## AIM OF THE EXERCISE
Among the records below, find each line containing the word "Genomics" and copy it.

(Collected data)
□ □ □ □ □

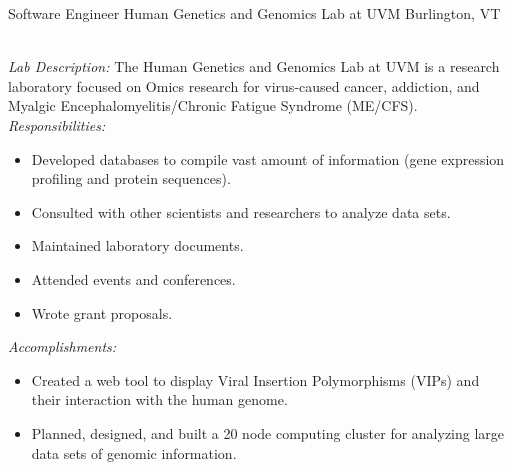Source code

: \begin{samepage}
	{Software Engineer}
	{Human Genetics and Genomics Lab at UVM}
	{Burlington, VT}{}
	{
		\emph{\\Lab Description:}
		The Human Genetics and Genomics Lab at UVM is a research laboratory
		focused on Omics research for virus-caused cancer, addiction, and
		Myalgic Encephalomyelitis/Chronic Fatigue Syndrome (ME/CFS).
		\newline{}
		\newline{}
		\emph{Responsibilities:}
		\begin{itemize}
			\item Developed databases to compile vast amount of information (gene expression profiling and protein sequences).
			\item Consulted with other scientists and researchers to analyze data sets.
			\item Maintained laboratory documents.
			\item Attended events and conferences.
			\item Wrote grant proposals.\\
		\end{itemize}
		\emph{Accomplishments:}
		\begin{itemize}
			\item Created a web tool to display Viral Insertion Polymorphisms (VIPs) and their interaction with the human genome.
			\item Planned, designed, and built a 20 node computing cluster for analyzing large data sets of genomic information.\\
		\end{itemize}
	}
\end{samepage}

□ □ □ □ □

## RESPONSE TO THIS TASK
	{Human Genetics and Genomics Lab at UVM}
		The Human Genetics and Genomics Lab at UVM is a research laboratory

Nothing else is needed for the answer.